Among the negatives were, as I said above, the inconsistent performance and effort on defense. As I said, forced mistakes on defense, ones that stem from merely inexperience or a bad decision, are fine. What's not acceptable is the sporadic lackadaisical approach to defense by a few players. What's particularly frustrating with Nelson is that his post defense, as we saw in this game, is solid. But his effort in help defense and getting back down the court in transition is quite often lacking. There was one transitional basket by Kansas where the ball was kicked down the court and the Jayhawk casually jetted by a jogging Nelson who wasn't even looking. If you want to nitpick Honeycutt's game, you could find some effort issues in this game for him on defense, too. Even Malcolm Lee, who usually puts out a great effort on defense, was caught a couple of times not getting back in transition and getting burned.

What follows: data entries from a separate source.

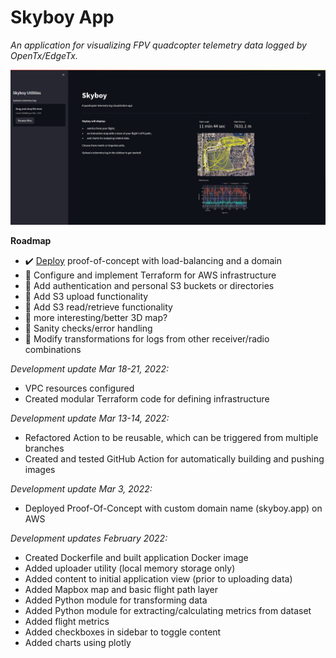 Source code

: # Skyboy App

_An application for visualizing FPV quadcopter telemetry data logged by OpenTx/EdgeTx._

![Development screenshot](app/src/images/skyboyapp-feb212022.jpg)

**Roadmap**

* :heavy_check_mark: [Deploy](https://skyboy.app) proof-of-concept with load-balancing and a domain
* :dart: Configure and implement Terraform for AWS infrastructure
* :dart: Add authentication and personal S3 buckets or directories
* :dart: Add S3 upload functionality
* :dart: Add S3 read/retrieve functionality
* :dart: more interesting/better 3D map?
* :dart: Sanity checks/error handling
* :dart: Modify transformations for logs from other receiver/radio combinations

_Development update Mar 18-21, 2022:_
* VPC resources configured
* Created modular Terraform code for defining infrastructure

_Development update Mar 13-14, 2022:_
* Refactored Action to be reusable, which can be triggered from multiple branches
* Created and tested GitHub Action for automatically building and pushing images 

_Development update Mar 3, 2022:_
* Deployed Proof-Of-Concept with custom domain name (skyboy.app) on AWS

_Development updates February 2022:_
* Created Dockerfile and built application Docker image
* Added uploader utility (local memory storage only)
* Added content to initial application view (prior to uploading data)
* Added Mapbox map and basic flight path layer
* Added Python module for transforming data
* Added Python module for extracting/calculating metrics from dataset
* Added flight metrics
* Added checkboxes in sidebar to toggle content
* Added charts using plotly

Kansas got way too many easy baskets, in transition and in the halfcourt. It's clear that Jerime Anderson and Lazeric Jones are going to be spotty in terms of their on-ball defense at times. Anderson is better this season and Jones has generally been okay, but they still will allow dribble penetration probably more often than you would like. But it's not for lack of effort, really, on their part, just a lack of ability. So, they can probably get incrementally better but really, they are what they are. The key will be to improve help defense, which isn't ability but just effort. Nelson had one of the most glaring examples of poor help defense in this game where he came out high with his man who was setting a screen, and then didn't help when the guard came off the screen and allowed him to penetrate into the paint.
And then Nelson pointed at the Bruins under the basket, blaming them for no help, which was astounding.
Nelson glaringly showed his problematic side in this game. It was his most unproductive game of the season, scoring just 5 points and getting 5 rebounds in 30 minutes. To compound his ineffectiveness, his combative attitude definitely reared its ugly head. With about a minute left in the game, Jones fed him under the basket – probably an ill-advised pass since Nelson was about to get picked on his blind side. On the next dead ball, Nelson bitched at Jones, who bitched back, and then Nelson charged Jones, looking like he was close to throwing a punch at his own teammate. He also bitched out Anthony Stover in this game in one sequence.
This is clearly a situation that Howland needs to get under control. Nelson has shown he can be a major positive force on the team, and be a big key to the season, even with his slack defensive effort, but his on-court attitude (and, from what we hear, off-court) could potentially be poisonous and a season-killer.
While there wasn't really a moral victory to the loss, since Kansas was handed the game, there were some very encouraging take-aways from it. It's strange to say for a Howland-coached UCLA team, but its offense is okay, and will continue to get better with Honeycutt doing what he's capable of, Nelson getting his points and Smith continuing to improve and realize the extent of his beastliness. The key to the season is going to be whether Howland can 1) get certain players to put in more effort defensively and 2) clean up the defensive mistakes. If UCLA played a Howland-type defensive game against Kansas the Bruins would have won, easily. It's encouraging because we know Howland can teach defense.